Pietersen says captain Morgan wants him back in England squad

‘I know that the current captain would love to have me in the England team’

Kevin Pietersen has said he would jump at the chance to play for England again and claimed one-day captain, Dubliner Eoin Morgan, "would love" to have him in his World Cup squad.

Pietersen, sacked by England in the wake of last winter’s Ashes whitewash, insists he has the ability and experience to add to his 104 Test and 136 ODI caps.

During his spell as a commentator on the Big Bash League game between Melbourne Renegades and Brisbane Heat, the 34-year-old was asked what his reaction would be if the opportunity to play in the World Cup came his way because of injuries to the England squad.

“I know that the current captain would love to have me in the England team,” he replied. “Who knows? I don’t see why not. I’m hitting it okay and I get on pretty well with most of the guys in there, if not all of them.


"I want to play for England; if I get the opportunity to play for England I will. I'm 34 years of age; Kumar Sangakkara is 38 and has just scored a double hundred. I honestly believe that I'm batting as well as I've ever batted at the moment. I've got over my knee injury which is huge. Over the last 18 months I've just hated batting, just because my knee was so sore.

“I love playing cricket at the moment so given half the opportunity to go and play (in the World Cup), the way I’m playing at the moment, of course I would. The frustrating thing for me is that I’ll be sitting on my sofa watching a series and I’ll get a message from a couple of youngsters in the side saying ‘what shall I do tomorrow – how should I play?’

“That for me is quite sad because I’d prefer to be standing at the other end, or training with these guys, saying this is how we should and shouldn’t do it.”

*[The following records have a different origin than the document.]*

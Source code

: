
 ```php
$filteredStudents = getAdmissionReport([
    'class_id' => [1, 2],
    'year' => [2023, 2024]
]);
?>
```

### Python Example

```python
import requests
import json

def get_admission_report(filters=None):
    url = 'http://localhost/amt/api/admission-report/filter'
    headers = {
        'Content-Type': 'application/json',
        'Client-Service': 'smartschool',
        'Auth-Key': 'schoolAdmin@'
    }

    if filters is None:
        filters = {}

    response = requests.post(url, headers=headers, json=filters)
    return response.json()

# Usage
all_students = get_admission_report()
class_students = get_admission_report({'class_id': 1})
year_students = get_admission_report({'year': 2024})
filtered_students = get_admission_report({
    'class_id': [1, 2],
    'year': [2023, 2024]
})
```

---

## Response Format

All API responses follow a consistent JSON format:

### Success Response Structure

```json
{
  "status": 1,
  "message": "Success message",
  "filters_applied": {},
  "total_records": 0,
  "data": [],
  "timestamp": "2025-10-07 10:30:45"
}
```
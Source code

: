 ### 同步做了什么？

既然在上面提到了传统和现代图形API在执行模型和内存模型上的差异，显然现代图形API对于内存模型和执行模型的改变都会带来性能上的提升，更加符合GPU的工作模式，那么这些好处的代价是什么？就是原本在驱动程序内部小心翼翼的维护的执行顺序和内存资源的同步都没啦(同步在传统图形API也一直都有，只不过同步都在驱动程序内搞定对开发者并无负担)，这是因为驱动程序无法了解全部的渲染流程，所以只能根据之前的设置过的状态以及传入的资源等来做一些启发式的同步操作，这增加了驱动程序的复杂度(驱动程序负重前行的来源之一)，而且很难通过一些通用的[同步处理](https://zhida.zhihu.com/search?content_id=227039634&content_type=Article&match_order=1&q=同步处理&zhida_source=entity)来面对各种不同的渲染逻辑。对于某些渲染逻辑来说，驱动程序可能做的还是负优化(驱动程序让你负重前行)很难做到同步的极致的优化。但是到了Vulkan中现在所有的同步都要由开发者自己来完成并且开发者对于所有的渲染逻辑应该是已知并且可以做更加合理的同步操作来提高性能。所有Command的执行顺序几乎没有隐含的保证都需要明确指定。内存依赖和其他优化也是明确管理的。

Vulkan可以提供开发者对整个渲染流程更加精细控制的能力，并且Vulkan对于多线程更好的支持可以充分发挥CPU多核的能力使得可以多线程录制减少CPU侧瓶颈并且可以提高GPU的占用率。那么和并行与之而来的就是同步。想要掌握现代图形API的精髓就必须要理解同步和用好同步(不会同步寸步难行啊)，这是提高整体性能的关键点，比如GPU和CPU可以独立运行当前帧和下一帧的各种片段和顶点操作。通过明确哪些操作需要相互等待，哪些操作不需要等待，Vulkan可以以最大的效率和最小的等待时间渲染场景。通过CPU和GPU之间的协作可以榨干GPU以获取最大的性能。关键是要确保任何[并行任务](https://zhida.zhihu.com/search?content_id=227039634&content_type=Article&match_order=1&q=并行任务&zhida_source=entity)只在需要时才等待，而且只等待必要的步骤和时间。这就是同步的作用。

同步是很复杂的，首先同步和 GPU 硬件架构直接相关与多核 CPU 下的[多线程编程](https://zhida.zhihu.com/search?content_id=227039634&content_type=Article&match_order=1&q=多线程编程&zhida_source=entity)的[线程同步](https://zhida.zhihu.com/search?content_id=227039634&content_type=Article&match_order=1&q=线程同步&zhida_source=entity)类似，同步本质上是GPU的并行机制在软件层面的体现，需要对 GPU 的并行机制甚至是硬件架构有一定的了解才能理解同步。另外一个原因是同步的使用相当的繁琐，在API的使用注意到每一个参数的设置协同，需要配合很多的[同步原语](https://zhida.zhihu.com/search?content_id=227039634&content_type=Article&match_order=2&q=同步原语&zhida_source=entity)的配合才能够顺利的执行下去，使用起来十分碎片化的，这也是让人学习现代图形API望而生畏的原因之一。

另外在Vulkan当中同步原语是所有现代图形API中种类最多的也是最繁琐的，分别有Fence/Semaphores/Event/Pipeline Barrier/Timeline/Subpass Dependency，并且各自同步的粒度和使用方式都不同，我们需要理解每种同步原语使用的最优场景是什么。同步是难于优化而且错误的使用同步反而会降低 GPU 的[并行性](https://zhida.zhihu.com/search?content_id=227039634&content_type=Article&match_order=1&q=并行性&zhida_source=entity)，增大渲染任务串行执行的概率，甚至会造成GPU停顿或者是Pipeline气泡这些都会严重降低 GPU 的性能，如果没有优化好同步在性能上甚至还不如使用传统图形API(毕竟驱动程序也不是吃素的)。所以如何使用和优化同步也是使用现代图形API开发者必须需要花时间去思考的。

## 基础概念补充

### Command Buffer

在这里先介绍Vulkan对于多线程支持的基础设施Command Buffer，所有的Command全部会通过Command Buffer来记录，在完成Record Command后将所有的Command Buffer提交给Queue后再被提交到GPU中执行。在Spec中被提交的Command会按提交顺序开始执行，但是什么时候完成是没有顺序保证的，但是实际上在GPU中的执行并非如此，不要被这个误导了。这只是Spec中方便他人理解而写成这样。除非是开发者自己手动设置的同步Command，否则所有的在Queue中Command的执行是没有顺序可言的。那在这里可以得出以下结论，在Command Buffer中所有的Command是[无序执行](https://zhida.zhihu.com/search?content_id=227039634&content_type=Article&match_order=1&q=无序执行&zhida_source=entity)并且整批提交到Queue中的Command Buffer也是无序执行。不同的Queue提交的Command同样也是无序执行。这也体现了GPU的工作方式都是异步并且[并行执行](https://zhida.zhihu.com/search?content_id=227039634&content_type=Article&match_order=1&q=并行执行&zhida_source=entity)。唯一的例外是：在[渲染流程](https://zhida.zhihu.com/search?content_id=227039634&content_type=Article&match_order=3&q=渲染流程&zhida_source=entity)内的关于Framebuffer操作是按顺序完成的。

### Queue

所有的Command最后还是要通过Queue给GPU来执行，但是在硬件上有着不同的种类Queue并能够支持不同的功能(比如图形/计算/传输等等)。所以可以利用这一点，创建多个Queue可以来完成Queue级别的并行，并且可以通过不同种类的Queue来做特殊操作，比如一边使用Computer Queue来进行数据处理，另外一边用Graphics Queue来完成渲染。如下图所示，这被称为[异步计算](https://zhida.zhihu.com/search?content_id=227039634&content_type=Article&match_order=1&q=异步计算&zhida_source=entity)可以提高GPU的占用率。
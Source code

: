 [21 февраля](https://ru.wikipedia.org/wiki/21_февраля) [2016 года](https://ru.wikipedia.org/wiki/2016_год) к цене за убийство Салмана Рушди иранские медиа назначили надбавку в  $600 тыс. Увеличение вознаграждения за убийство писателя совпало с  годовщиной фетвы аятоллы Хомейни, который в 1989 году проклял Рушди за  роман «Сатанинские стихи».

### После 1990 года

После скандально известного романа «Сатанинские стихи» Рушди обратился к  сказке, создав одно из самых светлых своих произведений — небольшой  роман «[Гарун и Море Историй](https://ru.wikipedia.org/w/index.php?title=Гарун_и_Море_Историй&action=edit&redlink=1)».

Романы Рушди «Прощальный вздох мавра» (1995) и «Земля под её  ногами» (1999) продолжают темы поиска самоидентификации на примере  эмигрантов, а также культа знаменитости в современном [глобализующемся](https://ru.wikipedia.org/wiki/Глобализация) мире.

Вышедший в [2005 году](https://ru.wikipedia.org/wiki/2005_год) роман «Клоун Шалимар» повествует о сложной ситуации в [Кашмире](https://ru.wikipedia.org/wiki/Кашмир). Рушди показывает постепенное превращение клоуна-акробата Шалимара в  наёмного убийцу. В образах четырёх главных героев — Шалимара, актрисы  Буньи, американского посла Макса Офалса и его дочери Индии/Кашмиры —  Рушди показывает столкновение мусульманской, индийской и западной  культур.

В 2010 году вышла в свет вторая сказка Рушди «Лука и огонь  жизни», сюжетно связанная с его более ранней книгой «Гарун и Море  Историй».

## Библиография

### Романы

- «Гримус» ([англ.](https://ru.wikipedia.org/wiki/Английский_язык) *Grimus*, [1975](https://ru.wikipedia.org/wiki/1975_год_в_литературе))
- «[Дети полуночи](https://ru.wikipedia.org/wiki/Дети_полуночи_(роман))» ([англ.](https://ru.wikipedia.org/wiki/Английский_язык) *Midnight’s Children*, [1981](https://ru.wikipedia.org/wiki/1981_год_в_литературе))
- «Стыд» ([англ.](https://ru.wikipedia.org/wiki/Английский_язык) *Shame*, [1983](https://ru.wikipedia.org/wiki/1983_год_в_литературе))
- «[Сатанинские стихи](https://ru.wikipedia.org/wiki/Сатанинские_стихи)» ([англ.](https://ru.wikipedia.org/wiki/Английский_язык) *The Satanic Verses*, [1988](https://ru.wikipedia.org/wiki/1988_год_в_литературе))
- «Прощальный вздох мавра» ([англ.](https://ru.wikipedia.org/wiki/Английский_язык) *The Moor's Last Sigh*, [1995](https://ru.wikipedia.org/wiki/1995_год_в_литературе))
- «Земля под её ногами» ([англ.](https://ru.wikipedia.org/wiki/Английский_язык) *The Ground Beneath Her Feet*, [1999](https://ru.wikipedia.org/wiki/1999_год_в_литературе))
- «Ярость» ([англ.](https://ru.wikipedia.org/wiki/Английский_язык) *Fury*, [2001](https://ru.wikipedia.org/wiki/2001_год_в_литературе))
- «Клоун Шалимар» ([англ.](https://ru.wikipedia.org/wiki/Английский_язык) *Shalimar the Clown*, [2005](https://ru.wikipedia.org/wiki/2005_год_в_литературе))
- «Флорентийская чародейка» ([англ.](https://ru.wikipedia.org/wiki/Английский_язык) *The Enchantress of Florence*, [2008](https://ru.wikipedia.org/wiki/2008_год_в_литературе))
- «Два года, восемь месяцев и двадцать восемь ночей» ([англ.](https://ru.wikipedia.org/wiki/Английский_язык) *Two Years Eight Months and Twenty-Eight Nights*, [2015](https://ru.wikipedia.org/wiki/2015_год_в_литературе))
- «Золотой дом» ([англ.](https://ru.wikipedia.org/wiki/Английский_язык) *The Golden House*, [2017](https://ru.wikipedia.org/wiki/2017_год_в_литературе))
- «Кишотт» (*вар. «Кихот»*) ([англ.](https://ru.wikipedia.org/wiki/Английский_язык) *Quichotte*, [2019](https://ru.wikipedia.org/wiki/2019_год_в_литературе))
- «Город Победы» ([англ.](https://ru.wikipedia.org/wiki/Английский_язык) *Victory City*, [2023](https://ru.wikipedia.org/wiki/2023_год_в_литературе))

Pietersen also revealed he believes Michael Vaughan was the best England captain he played under and the one from whom he learned the most.

“Vaughan was brilliant, the messages that he delivered were on key and he didn’t give out too many,” he said. “He liked free spirits and understood players who could win him games. It was good man-management – you should treat everybody individually, try and get the best out of your individuals in the team. It takes all types to win games and you’ve got to get the best out of all types in all different circumstances. That’s leadership.

“(Andrew) Strauss and I were close buddies, but then some things went on and I don’t think he liked a few of the things I said. I actually think we’ll be okay, Straussy is a good man. But occasionally some people just fall out.”